Capacitive resistivity inversion using effective dipole lengths for line antennas

•We compare line-antenna capacitive resistivity data with galvanic resistivity data.•We observe discrepancies in capacitive and galvanic resistivity data and inversions.•Effective dipole length corrections result in more consistent data and inversions.•Line-antenna capacitive resistivity inversions should use effective dipole length.

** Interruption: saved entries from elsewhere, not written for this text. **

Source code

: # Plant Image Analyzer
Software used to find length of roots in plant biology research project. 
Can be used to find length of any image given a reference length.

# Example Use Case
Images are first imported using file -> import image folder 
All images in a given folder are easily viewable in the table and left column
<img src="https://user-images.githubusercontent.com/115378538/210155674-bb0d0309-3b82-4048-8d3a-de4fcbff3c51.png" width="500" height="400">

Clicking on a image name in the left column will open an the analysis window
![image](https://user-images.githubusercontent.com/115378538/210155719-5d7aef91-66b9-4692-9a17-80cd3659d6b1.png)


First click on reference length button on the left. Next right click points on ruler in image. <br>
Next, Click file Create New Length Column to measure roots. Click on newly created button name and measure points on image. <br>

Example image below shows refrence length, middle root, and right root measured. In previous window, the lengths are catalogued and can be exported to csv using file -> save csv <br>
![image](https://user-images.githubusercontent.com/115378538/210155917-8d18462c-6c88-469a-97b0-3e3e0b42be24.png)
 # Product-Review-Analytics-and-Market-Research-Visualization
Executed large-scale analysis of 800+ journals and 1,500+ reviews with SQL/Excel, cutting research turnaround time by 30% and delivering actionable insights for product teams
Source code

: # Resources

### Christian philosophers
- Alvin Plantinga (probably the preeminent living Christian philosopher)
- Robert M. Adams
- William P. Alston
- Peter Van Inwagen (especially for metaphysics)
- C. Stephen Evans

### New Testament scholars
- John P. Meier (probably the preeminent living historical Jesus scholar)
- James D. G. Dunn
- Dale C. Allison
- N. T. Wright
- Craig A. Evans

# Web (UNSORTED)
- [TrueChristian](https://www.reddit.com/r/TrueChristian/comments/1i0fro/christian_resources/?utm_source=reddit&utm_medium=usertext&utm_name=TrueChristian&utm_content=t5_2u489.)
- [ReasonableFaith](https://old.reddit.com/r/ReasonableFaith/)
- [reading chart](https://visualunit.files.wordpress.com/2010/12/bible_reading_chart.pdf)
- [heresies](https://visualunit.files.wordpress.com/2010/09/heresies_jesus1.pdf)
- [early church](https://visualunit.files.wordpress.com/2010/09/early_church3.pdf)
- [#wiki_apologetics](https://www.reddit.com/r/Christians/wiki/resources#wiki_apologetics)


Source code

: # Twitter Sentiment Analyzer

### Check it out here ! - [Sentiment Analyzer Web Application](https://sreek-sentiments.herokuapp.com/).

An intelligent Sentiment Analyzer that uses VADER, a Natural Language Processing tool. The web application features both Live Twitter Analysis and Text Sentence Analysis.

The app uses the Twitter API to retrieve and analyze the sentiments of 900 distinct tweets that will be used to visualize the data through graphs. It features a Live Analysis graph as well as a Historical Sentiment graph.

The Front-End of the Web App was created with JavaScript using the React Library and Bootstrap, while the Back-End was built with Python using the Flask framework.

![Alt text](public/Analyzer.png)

Non-contacting capacitively-coupled resistivity (CCR) surveys find application in permafrost investigations and investigations over engineered surfaces. However, we observe discrepancies between line-antenna CCR data and galvanic resistivity (GR) data. Inverse models recovered from the different data types exhibit differences in both resistivity magnitude and structure. We apply and test the concept of effective dipole length for line-antenna CCR data collected over permafrost terrain in Iqaluit, Nunavut. We compare inversions of corrected CCR data to the GR counterpart. Results show that correcting CCR data with an effective dipole length of 80% of the physical antenna length results in a resistivity model most in accordance with the GR model. After correction, the CCR model does not precisely emulate the GR model; potential sources of remaining discrepancy are incomplete representation of the line-antenna nature of the CCR data and the realities of field data acquisition including significantly different noise levels and the potential violation of CCR operating conditions.